╭──

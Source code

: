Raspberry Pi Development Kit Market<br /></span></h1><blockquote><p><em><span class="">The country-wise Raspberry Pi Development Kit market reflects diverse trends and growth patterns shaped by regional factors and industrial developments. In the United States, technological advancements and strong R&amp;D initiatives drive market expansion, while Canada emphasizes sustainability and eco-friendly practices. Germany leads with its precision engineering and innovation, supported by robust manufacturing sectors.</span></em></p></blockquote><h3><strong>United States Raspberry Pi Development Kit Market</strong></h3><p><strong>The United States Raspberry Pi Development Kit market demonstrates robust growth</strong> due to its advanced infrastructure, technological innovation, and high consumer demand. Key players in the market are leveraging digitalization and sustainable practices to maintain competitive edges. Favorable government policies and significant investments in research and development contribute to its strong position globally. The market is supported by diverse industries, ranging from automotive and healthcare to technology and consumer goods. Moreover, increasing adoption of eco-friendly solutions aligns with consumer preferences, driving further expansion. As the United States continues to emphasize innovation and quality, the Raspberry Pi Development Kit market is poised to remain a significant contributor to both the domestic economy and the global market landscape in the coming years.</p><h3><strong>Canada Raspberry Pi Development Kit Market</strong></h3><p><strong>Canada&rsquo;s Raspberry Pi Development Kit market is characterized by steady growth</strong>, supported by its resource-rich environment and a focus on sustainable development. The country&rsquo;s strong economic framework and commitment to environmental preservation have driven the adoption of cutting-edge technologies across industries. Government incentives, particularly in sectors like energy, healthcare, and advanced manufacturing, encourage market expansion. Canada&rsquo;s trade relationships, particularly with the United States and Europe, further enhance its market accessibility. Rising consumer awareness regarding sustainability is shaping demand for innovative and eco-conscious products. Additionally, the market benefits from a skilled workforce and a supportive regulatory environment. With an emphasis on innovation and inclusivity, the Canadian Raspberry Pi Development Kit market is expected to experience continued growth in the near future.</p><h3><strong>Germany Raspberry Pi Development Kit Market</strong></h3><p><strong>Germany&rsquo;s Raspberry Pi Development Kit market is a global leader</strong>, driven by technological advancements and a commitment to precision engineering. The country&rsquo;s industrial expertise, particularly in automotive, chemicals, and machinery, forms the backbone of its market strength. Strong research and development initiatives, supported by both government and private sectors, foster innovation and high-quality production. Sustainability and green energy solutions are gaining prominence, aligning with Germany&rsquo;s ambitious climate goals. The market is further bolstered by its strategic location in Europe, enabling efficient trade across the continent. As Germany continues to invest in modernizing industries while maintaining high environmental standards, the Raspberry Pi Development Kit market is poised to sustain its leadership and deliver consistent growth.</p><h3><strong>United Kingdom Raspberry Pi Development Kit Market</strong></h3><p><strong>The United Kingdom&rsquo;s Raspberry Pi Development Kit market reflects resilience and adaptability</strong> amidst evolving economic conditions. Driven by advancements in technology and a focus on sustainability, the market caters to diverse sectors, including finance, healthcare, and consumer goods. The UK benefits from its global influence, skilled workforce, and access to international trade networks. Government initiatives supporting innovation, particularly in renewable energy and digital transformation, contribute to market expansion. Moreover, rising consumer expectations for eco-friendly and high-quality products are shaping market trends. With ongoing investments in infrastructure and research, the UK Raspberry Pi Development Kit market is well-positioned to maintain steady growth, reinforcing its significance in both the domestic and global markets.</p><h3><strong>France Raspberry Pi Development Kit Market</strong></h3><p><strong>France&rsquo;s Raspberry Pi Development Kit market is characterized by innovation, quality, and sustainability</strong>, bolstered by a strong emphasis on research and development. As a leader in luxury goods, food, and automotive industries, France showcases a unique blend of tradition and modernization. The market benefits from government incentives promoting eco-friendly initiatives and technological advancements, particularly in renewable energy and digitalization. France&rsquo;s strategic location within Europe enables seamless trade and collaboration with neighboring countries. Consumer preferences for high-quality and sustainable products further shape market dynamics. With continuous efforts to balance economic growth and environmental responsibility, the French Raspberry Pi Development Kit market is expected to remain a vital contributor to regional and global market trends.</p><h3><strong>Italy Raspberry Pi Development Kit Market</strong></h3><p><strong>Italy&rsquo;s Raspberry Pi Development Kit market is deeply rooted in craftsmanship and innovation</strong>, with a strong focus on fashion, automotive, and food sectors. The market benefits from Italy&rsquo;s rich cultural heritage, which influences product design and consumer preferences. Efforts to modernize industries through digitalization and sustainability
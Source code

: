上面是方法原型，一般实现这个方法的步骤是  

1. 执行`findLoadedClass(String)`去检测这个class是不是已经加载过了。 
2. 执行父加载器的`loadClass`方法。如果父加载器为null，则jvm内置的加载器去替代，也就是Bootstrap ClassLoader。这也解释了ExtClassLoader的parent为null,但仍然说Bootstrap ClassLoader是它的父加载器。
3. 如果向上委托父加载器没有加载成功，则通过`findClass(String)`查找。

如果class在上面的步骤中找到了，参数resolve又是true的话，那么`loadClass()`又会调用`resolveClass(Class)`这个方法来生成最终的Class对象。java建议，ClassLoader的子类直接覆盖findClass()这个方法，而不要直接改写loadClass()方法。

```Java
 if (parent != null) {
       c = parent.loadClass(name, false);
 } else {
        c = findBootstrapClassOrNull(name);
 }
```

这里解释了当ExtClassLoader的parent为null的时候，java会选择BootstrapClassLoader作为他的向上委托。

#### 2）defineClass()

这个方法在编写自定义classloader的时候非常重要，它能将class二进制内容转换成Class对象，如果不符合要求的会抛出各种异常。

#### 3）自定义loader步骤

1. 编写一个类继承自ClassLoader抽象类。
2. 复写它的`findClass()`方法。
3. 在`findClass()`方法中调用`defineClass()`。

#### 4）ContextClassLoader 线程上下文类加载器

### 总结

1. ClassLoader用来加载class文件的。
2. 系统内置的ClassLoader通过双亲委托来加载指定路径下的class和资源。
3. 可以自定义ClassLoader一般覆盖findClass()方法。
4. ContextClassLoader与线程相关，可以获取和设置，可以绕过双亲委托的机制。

╰──

ACTION ITEM → Among the entries above, how many lines hold the string "defineClass"? Answer with the number only.

ANSWER FOR THE TASK → 2